### TRY IT
Each line that has the string "following" must be copied from the records below.

### INPUT FOR THIS TASK

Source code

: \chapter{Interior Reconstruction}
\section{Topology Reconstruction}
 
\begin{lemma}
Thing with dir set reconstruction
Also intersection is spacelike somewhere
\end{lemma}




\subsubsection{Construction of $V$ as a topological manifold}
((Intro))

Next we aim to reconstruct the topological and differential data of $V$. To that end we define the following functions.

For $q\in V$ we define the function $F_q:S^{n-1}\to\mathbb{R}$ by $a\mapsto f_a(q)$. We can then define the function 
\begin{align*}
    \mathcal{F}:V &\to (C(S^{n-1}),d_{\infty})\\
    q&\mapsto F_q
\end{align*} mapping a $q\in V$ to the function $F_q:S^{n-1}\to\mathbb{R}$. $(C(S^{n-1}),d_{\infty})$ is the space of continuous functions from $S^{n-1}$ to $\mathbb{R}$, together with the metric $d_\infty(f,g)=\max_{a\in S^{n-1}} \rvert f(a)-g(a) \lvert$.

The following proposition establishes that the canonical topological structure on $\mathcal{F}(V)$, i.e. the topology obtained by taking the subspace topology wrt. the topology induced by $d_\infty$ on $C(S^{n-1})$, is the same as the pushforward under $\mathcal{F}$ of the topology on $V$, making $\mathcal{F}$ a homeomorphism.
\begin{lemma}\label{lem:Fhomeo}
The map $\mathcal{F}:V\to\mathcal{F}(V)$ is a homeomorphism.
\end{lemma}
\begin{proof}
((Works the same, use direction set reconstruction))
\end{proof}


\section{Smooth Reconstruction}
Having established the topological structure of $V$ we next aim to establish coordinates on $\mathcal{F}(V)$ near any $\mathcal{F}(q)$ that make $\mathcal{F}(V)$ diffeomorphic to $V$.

### WRITTEN RESPONSE
Next we aim to reconstruct the topological and differential data of $V$. To that end we define the following functions.
The following proposition establishes that the canonical topological structure on $\mathcal{F}(V)$, i.e. the topology obtained by taking the subspace topology wrt. the topology induced by $d_\infty$ on $C(S^{n-1})$, is the same as the pushforward under $\mathcal{F}$ of the topology on $V$, making $\mathcal{F}$ a homeomorphism.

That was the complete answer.